The author Vance Skarstedt then asks: "How did the U.S. Army deal with this kind of foe? With horse-mounted cavalry traveling in groups ranging from regimental size to small detachments of perhaps a dozen or fewer soldiers and Indian scouts. While these tactics never achieved the all-time decisive victory Americans for some reason see as the only way to end a war, these tactics kept pressure on their Indian targets and eventually, when it became clear the Americans weren't going to go away, the fiercest American Indian warriors, including Geronimo, Crazy Horse, Dull Knife, Red Cloud and Little Wolf, surrendered in the closing years of the frontier wars and represent the last of the American Indian generations that fought the U.S. government."
Naturally, such an omission by Vance Skarstedt falls into the American mythology trap of assuming that Americans from the East could not reside peacefully with any of the hundreds or thousands of tribal peoples found on the North American continent.
POST-TRAUMATIC-STRESS SYNDROME
Nonetheless, with such a dominant worldview in the post-Civil War west, men or characters like Charley, -the Civil War veteran in the film OPEN RANGE, were needed to take on the formidable foes of American imagination if the USA was to pacify resistance over a 20- to 30-year period (between 1865 and 1895).
In OPEN RANGE, a Kevin Costner film, Charley is the former soldier who has fought in the Civil War and now feels guilty about his past as a killer for either the blue or grey forces with whom or against whom he fought during the American Civil War.
Charlie had been a sort of American Sniper, long before the terms Sniper and PTSD were still more popular in post-invasion-of-Iraq America (2003).
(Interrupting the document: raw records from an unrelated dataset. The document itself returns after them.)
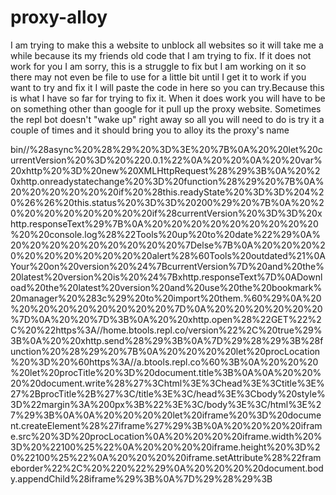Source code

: # proxy-alloy
I am trying to make this a website to unblock all websites so it will take me a while because its my friends old code that I am trying to fix.
If it does not work for you I am sorry, this is a struggle to fix but I am working on it so there may not even be file to use for a little bit until I get it to work if you want to try and fix it I will paste the code in here so you can try.Because this is what I have so far for trying to fix it. When it does work you will have to be on something other than google for it pull up the proxy website. Sometimes the repl bot doesn't "wake up" right away so all you will need to do is try it a couple of times and it should bring you to alloy its the proxy's name

bin//%28async%20%28%29%20%3D%3E%20%7B%0A%20%20let%20currentVersion%20%3D%20%220.0.1%22%0A%20%20%0A%20%20var%20xhttp%20%3D%20new%20XMLHttpRequest%28%29%3B%0A%20%20xhttp.onreadystatechange%20%3D%20function%28%29%20%7B%0A%20%20%20%20%20%20if%20%28this.readyState%20%3D%3D%204%20%26%26%20this.status%20%3D%3D%20200%29%20%7B%0A%20%20%20%20%20%20%20%20%20if%28currentVersion%20%3D%3D%20xhttp.responseText%29%7B%0A%20%20%20%20%20%20%20%20%20%20%20console.log%28%22Tools%20up%20to%20date%22%29%0A%20%20%20%20%20%20%20%20%20%7Delse%7B%0A%20%20%20%20%20%20%20%20%20%20%20alert%28%60Tools%20outdated%21%0AYour%20on%20version%20%24%7BcurrentVersion%7D%20and%20the%20latest%20version%20is%20%24%7Bxhttp.responseText%7D%0ADownload%20the%20latest%20version%20and%20use%20the%20bookmark%20manager%20%283c%29%20to%20import%20them.%60%29%0A%20%20%20%20%20%20%20%20%20%7D%0A%20%20%20%20%20%20%7D%0A%20%20%7D%3B%0A%20%20xhttp.open%28%22GET%22%2C%20%22https%3A//home.btools.repl.co/version%22%2C%20true%29%3B%0A%20%20xhttp.send%28%29%3B%0A%7D%29%28%29%3B%28function%20%28%29%20%7B%0A%20%20%20%20let%20procLocation%20%3D%20%60https%3A//a.btools.repl.co%60%3B%0A%20%20%20%20let%20procTitle%20%3D%20document.title%3B%0A%0A%20%20%20%20document.write%28%27%3Chtml%3E%3Chead%3E%3Ctitle%3E%27%2BprocTitle%2B%27%3C/title%3E%3C/head%3E%3Cbody%20style%3D%22margin%3A%200px%3B%22%3E%3C/body%3E%3C/html%3E%27%29%3B%0A%0A%20%20%20%20let%20iframe%20%3D%20document.createElement%28%27iframe%27%29%3B%0A%20%20%20%20iframe.src%20%3D%20procLocation%0A%20%20%20%20iframe.width%20%3D%20%22100%25%22%0A%20%20%20%20iframe.height%20%3D%20%22100%25%22%0A%20%20%20%20iframe.setAttribute%28%22frameborder%22%2C%20%220%22%29%0A%20%20%20%20document.body.appendChild%28iframe%29%3B%0A%7D%29%28%29%3B
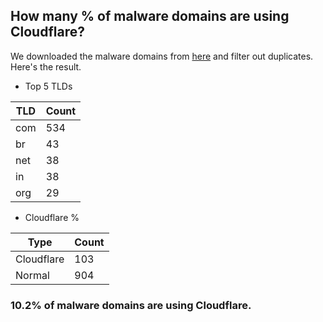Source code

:## How many % of malware domains are using Cloudflare?


We downloaded the malware domains from [here](https://urlhaus.abuse.ch) and filter out duplicates.
Here's the result.


[//]: # (start replacement)


- Top 5 TLDs

| TLD | Count |
| --- | --- |
| com | 534 |
| br | 43 |
| net | 38 |
| in | 38 |
| org | 29 |


- Cloudflare %

| Type | Count |
| --- | --- |
| Cloudflare | 103 |
| Normal | 904 |


### 10.2% of malware domains are using Cloudflare.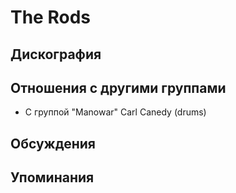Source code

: # The Rods



## Дискография


## Отношения с другими группами

* C группой "Manowar" Carl Canedy (drums)

## Обсуждения


## Упоминания

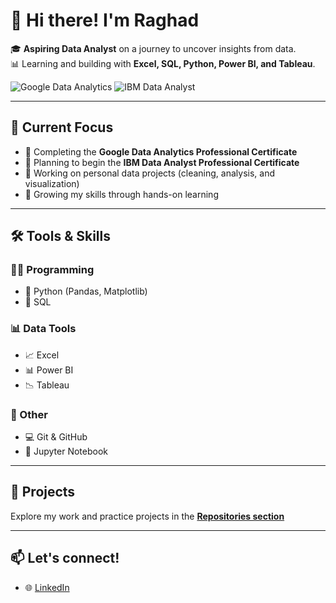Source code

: # 👋 Hi there! I'm Raghad

🎓 **Aspiring Data Analyst** on a journey to uncover insights from data.  
📊 Learning and building with **Excel, SQL, Python, Power BI, and Tableau**.

![Google Data Analytics](https://img.shields.io/badge/Google%20Data%20Analytics-Current--Track-blue?logo=google)
![IBM Data Analyst](https://img.shields.io/badge/IBM%20Data%20Analyst-Upcoming-lightgrey?logo=ibm)

---

## 🔭 Current Focus
- 🎯 Completing the **Google Data Analytics Professional Certificate**
- 📘 Planning to begin the **IBM Data Analyst Professional Certificate**
- 🧹 Working on personal data projects (cleaning, analysis, and visualization)
- 🌱 Growing my skills through hands-on learning

---

## 🛠️ Tools & Skills

### 👩‍💻 Programming
- 🐍 Python (Pandas, Matplotlib)
- 🐘 SQL

### 📊 Data Tools
- 📈 Excel  
- 📊 Power BI  
- 📉 Tableau

### 🧰 Other
- 💻 Git & GitHub  
- 🧪 Jupyter Notebook  

---

## 📂 Projects
Explore my work and practice projects in the [**Repositories section**](https://github.com/Raghad-ALmarshadi?tab=repositories)

---

## 📫 Let's connect!
- 🌐 [LinkedIn](https://www.linkedin.com/in/raghad-almarshadi/)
Charley likely was suffering from PTSD and could find no help in the East, his homeland. Not feeling comfortable living any more in the East of post-Civil War America, Charley chose to abandon that homeland (or could find no home in his homeland at the end of his assassin days as a sniper and and burner of farms and villages).
Charley knew only to fight like a soldier in a small regiment-striking quick and marking territory over decades. He did not know how to build a just-life in post-Civil War America.